Among the unwritten chapters is one which touches a problem. There are some little children—often the most valuable to the Temple women—who cannot live with us, but can live with them, because the baby in the Temple house is nursed by a foster-mother for the sake of merit, and thus it is given its best chance of life; whereas with us it is impossible to get foster-mothers. Indian children of the castes approved for the service are not, as a class, as robust as others; the secluded lives of their mothers, and the rigid rules pertaining to widows (girl-children born after the mother becomes a widow are, as has been seen, in special danger), partly account for this; and in other cases there are other reasons. Whatever the cause, however, the effect is manifest. The baby is seldom the little bundle of content of our English nurseries. It may become so later on, if all goes well. Often it lives upon its birth-strength for four months, or less, and then slips away. We have often hesitated about taking such babies; and then we have found that by refusing one who is likely to die we have discouraged those who were willing to help us, and the next baby in danger has been taken straight to the house where its welcome was assured. So we have hardly ever dared to refuse, and we have taken little fragile things whose days we knew were numbered unless a foster-mother could be found, for it seemed to us that death with us was better than life with the Temple people; and also we have not dared to risk losing the next, who might be healthy. "One dies, one lives," say the Temple women in their wisdom, and take all who are suitable in caste and in appearance. "She will be 'fair,'" or, "She will be intelligent," settles the matter for them. They give the baby a chance: should we do less?

"To what Purpose?"

One night I woke suddenly with the feeling of someone near, and saw, standing beside my bed out on the verandah, the friend who has sent us so many little ones. She had something wrapped in a shawl in her arms, and as she moved the shawl a thin cry smote me with a fear, for a baby who has come to stay does not cry like that.

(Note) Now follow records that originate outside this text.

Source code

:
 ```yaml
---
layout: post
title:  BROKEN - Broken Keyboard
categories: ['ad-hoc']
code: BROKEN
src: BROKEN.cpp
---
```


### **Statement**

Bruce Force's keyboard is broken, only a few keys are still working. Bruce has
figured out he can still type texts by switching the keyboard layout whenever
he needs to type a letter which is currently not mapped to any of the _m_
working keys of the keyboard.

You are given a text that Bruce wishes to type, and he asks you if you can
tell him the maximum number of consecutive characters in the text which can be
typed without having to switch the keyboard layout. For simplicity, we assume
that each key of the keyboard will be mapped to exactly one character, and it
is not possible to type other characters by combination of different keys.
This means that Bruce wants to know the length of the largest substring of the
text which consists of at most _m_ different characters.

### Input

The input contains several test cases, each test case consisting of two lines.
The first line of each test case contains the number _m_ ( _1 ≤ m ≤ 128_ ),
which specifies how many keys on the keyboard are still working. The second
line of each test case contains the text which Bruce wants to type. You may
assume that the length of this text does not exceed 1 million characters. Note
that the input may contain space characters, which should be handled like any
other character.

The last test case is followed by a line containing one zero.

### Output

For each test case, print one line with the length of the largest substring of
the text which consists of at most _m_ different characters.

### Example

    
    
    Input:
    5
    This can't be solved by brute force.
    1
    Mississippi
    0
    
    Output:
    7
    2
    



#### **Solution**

It was a dear little baby, one of the type the Temple women prize, and will take so much trouble to rear. The little head was finely formed, and the tiny face, in its minute perfection of feature, looked as if some fairy had shaped it out of a cream rose-petal. Alas, there was that look we know so well and fear so much—that look of not belonging to us, the elsewhere, other-world look. But we could not do this work at all, we would not have the heart to do it, if we did not hope. So we go on hoping.

The baby filled the next half-hour, for a thing so small can be hungry and say so; and together we heated the water and made the food, till, satisfied at length that her little charge was comfortable, our friend lay down to rest. "Jesus therefore being weary with His journey, sat thus on the well." There is something in the utter weariness after a long, hot journey, ending with seven hours in a bullock-cart over rough tracks by night, which always recalls that word of human tiredness. How I wished that the morning were not so near as I saw my friend asleep at last! A few hours later she was on her homeward way, and we were left with our hopes and our fears, and the baby.

For three weeks we hoped against fear, till there was no room left for any more hope, or for anything but prayer that the child might cease to suffer. And after a month of struggle for life, the tiny, tossing thing lay still.

"To what purpose is this waste?" Was it strange that the question came again to ourselves, and to others too? Our dear friend's toilsome travelling—a journey equal in expenditure of time to one from London to Vienna and back again, and very much more exhausting, the faithful nurse's patience, the little baby's pain! And all the love that had grown through the weeks, and all the efforts that had failed, the very train ticket and bandy fare—was it all as water spilt on the ground? Was it waste?

We knew in our hearts it was not. The dear little babe was safe; and it might be that our having taken her, though she was so very delicate, would result in another, a healthy child, being saved, who, if she had been refused, would never have been brought. This hope comforted us; and we prayed definitely for its fulfilment, and it was fulfilled. For shortly after that little seed had been sown in death, information came from the same source through which she had been saved, that another child was in danger of being adopted by Temple women; and this information would not have been given to our friend had the first child been refused. Nundinie we called this little gift: the name means Happiness.

Sometimes in moments of depression and disappointment we go for change of air and scene to the Prémalia nursery; and the baby Nundinie, otherwise Dimples, of whom more afterwards, comes running up to us with her welcoming smile and outstretched arms; while others, with stories as full of comfort, tumble about us, and cuddle, and nestle, and pat us into shape. Then we take courage again, and ask forgiveness for our fears. It is true our problems are not always solved, and perhaps more difficult days are before; but we will not be afraid. Sometimes a sudden light falls on the way, and we look up and still it shines: and what can we do but "follow the Gleam"?